What is obscure about the object of desire--the 
maid who refuses to make love and comes up with 
endless excuses--is that she seems to have some 
independence, but for what reason we do not see. 
On the surface, she appears obsessed with showing 
that she is independent of the man who has much 
more money. Yet such displays of "independence" 
are themselves reactions to economic inequality 
and questionable even in their best form.

For MIM, the film is realistic but dangerously 
subtle. We could say that Conchita is obscure 
because she is tied up with terrorists or 
gangsters, and merely keeps a secret, but that 
would not fully answer why she does what she does.

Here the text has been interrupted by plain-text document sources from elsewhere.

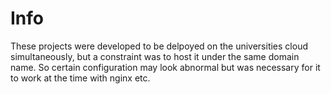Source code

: # Info

These projects were developed to be delpoyed on the universities cloud simultaneously, but a constraint was to host it under the same domain name. So certain configuration may look abnormal but was necessary for it to work at the time with nginx etc.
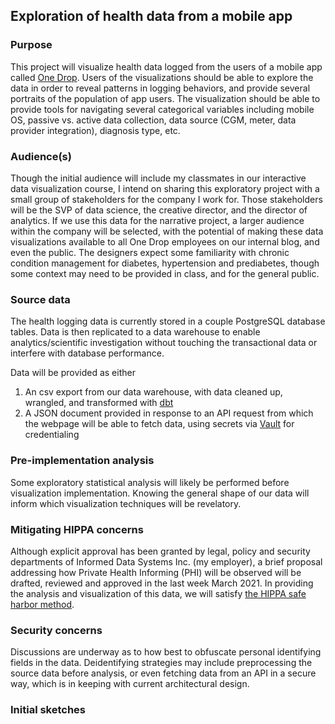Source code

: ## Exploration of health data from a mobile app

### Purpose

This project will visualize health data logged from the users of a mobile app called [One Drop](https://onedrop.today/). Users of the visualizations should be able to explore the data in order to reveal patterns in logging behaviors, and provide several portraits of the population of app users. The visualization should be able to provide tools for navigating several categorical variables including mobile OS, passive vs. active data collection, data source (CGM, meter, data provider integration), diagnosis type, etc.

### Audience(s)

Though the initial audience will include my classmates in our interactive data visualization course, I intend on sharing this exploratory project with a small group of stakeholders for the company I work for. Those stakeholders will be the SVP of data science, the creative director, and the director of analytics. If we use this data for the narrative project, a larger audience within the company will be selected, with the potential of making these data visualizations available to all One Drop employees on our internal blog, and even the public. The designers expect some familiarity with chronic condition management for diabetes, hypertension and prediabetes, though some context may need to be provided in class, and for the general public.

### Source data

The health logging data is currently stored in a couple PostgreSQL database tables. Data is then replicated to a data warehouse to enable analytics/scientific investigation without touching the transactional data or interfere with database performance.


Data will be provided as either 

1. An csv export from our data warehouse, with data cleaned up, wrangled, and transformed with [dbt](https://www.getdbt.com/)
1. A JSON document provided in response to an API request from which the webpage will be able to fetch data, using secrets via [Vault](https://www.vaultproject.io/) for credentialing

### Pre-implementation analysis

Some exploratory statistical analysis will likely be performed before visualization implementation. Knowing the general shape of our data will inform which visualization techniques will be revelatory.

### Mitigating HIPPA concerns

Although explicit approval has been granted by legal, policy and security departments of Informed Data Systems Inc. (my employer), a brief proposal addressing how Private Health Informing (PHI) will be observed will be drafted, reviewed and approved in the last week March 2021. In providing the analysis and visualization of this data, we will satisfy [the HIPPA safe harbor method](https://www.hhs.gov/hipaa/for-professionals/privacy/special-topics/de-identification/index.html#safeharborguidance).

### Security concerns

Discussions are underway as to how best to obfuscate personal identifying fields in the data. Deidentifying strategies may include preprocessing the source data before analysis, or even fetching data from an API in a secure way, which is in keeping with current architectural design. 

### Initial sketches

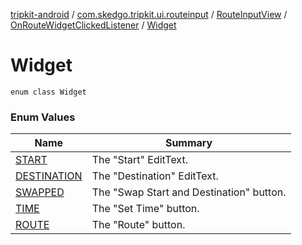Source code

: [tripkit-android](../../../../index.md) / [com.skedgo.tripkit.ui.routeinput](../../../index.md) / [RouteInputView](../../index.md) / [OnRouteWidgetClickedListener](../index.md) / [Widget](./index.md)

# Widget

`enum class Widget`

### Enum Values

| Name | Summary |
|---|---|
| [START](-s-t-a-r-t.md) | The "Start" EditText. |
| [DESTINATION](-d-e-s-t-i-n-a-t-i-o-n.md) | The "Destination" EditText. |
| [SWAPPED](-s-w-a-p-p-e-d.md) | The "Swap Start and Destination" button. |
| [TIME](-t-i-m-e.md) | The "Set Time" button. |
| [ROUTE](-r-o-u-t-e.md) | The "Route" button. |
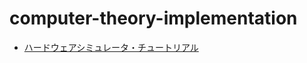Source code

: # computer-theory-implementation

- [ハードウェアシミュレータ・チュートリアル](https://www.nand2tetris.org/_files/ugd/44046b_bfd91435260748439493a60a8044ade6.pdf)
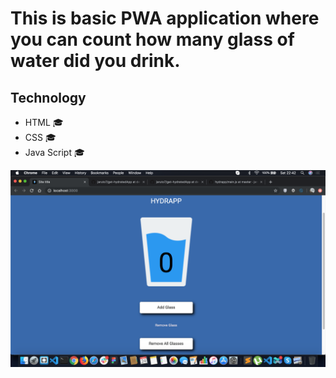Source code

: # This is basic PWA application where you can count how many glass of water did you drink.

## Technology 
* HTML 🎓
* CSS 🎓
* Java Script 🎓

![HYDRAPP](https://github.com/KamilRozanski/HYDRAPP/blob/master/src/assets/img/readmeCover.png?raw=true)


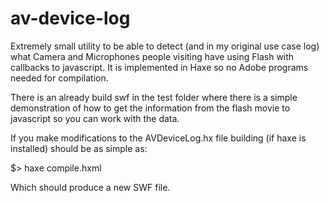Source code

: av-device-log
=============
Extremely small utility to be able to detect (and in my original use case log) what Camera and Microphones people visiting have using Flash with callbacks to javascript. It is implemented in Haxe so no Adobe programs needed for compilation.

There is an already build swf in the test folder where there is a simple demonstration of how to get the information from the flash movie to javascript so you can work with the data.

If you make modifications to the AVDeviceLog.hx file building (if haxe is installed) should be as simple as:

$> haxe compile.hxml

Which should produce a new SWF file.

Mathieu himself says in the film that Conchita 
could get much more money from him than he has 
given, so he rules out that the relationship is 
just about money. On the other hand, perhaps 
Conchita has simply decided to "string along" 
Mathieu in order to get more money on a long-term 
basis. Not surprisingly, Conchita manages to play 
the "virgin" Catholic role at first and ends up 
making money as a nude dancer later.

In real life, there are many reasons that wimmin 
behave like Conchita, so it does not have to be 
for money or for a terrorist cause directly. 
Nonetheless, we at MIM would like to see how many 
relationships like this one would continue to 
exist in a society with no commodity relations. 
Even people who do not need money or a terrorist 
cause will sometimes act as if they do because of 
what is happening in society-at-large.

Some will condemn both characters and some will 
imitate them--that is the problem with treating 
this subject in the manner Bunuel did without 
clear heroes and villains. On the other hand, it 
is in realities such as we see in this film that 
we can do the most to practice clarity on gender 
questions. Again we give this film a thumbs up for 
cutting through the crap to the essence of how 
capitalism twists humyn relationships. We suggest 
to our readers not to root for either character: 
the relationship is too twisted for either 
character or gender to fix without revolution.